Seattle police arrested at least 47 people Saturday night at a protest against the presence of federal law enforcement in cities such as Portland, Oregon. The protestors are facing charges of assaulting officers, obstruction of justice, and failure to disperse.
Approximately 5,000 people attended the demonstration, which police claim escalated into a riot. Police said that protestors threw rocks, street cones, glass bottles, and fireworks at officers.

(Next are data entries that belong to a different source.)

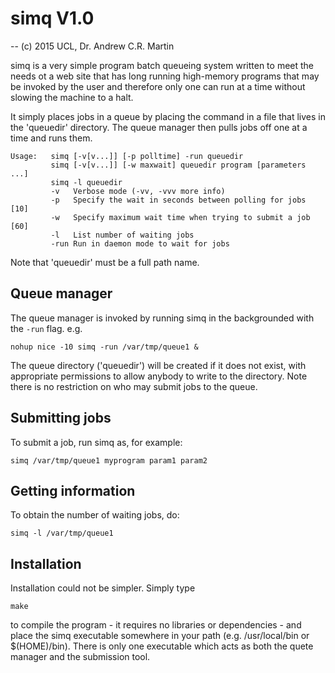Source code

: simq V1.0
=========

-- (c) 2015 UCL, Dr. Andrew C.R. Martin

simq is a very simple program batch queueing system written to meet
the needs ot a web site that has long running high-memory programs
that may be invoked by the user and therefore only one can run at a
time without slowing the machine to a halt.

It simply places jobs in a queue by placing the command in a file that
lives in the 'queuedir' directory. The queue manager then pulls jobs
off one at a time and runs them.


```
Usage:   simq [-v[v...]] [-p polltime] -run queuedir
         simq [-v[v...]] [-w maxwait] queuedir program [parameters ...]
         simq -l queuedir
         -v   Verbose mode (-vv, -vvv more info)
         -p   Specify the wait in seconds between polling for jobs [10]
         -w   Specify maximum wait time when trying to submit a job [60]
         -l   List number of waiting jobs
         -run Run in daemon mode to wait for jobs
```

Note that 'queuedir' must be a full path name.

Queue manager
-------------

The queue manager is invoked by running simq in the backgrounded with
the `-run` flag. e.g.

    nohup nice -10 simq -run /var/tmp/queue1 &

The queue directory ('queuedir') will be created if it does not exist,
with appropriate permissions to allow anybody to write to the
directory. Note there is no restriction on who may submit jobs to the
queue.

Submitting jobs
---------------

To submit a job, run simq as, for example:

    simq /var/tmp/queue1 myprogram param1 param2 

Getting information
-------------------

To obtain the number of waiting jobs, do:

    simq -l /var/tmp/queue1

Installation
------------

Installation could not be simpler. Simply type

    make

to compile the program - it requires no libraries or dependencies -
and place the simq executable somewhere in your path
(e.g. /usr/local/bin or $(HOME)/bin). There is only one executable
which acts as both the quete manager and the submission tool.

One protestor threw an unidentified explosive device into the East Precinct building, tearing an eight-inch hole in the wall. Others broke into a construction site and set fire to a portable trailer and other equipment.
The Seattle Police Department claimed that 59 officers were wounded while suppressing the demonstration, with injuries including abrasions, bruising, and burns. One officer was hospitalized for a leg injury. SPD released body camera footage of officers being hit with projectiles but has refused to release footage of the arrests. None of the reports mention injuries to protestors.
The demonstration in Seattle was one of many protesting the actions of federal agents in Portland this weekend. Since July 14, unidentified federal agents in military-style camouflage have been arresting Portland protestors at random, placing them in unmarked vans, refusing to explain the reasons behind their arrest, and driving away.
Many protestors and local officials, including Mayor Jenny Durkan, fear that Seattle will be the next city targeted by the Trump administration.
Seattle has been the site of demonstrations over state-sanctioned police violence and systemic anti-Black racism for more than six weeks. Protestors have refused to disband until their demands, which include defunding the SPD by 50 percent and dropping all charges against protestors, are met.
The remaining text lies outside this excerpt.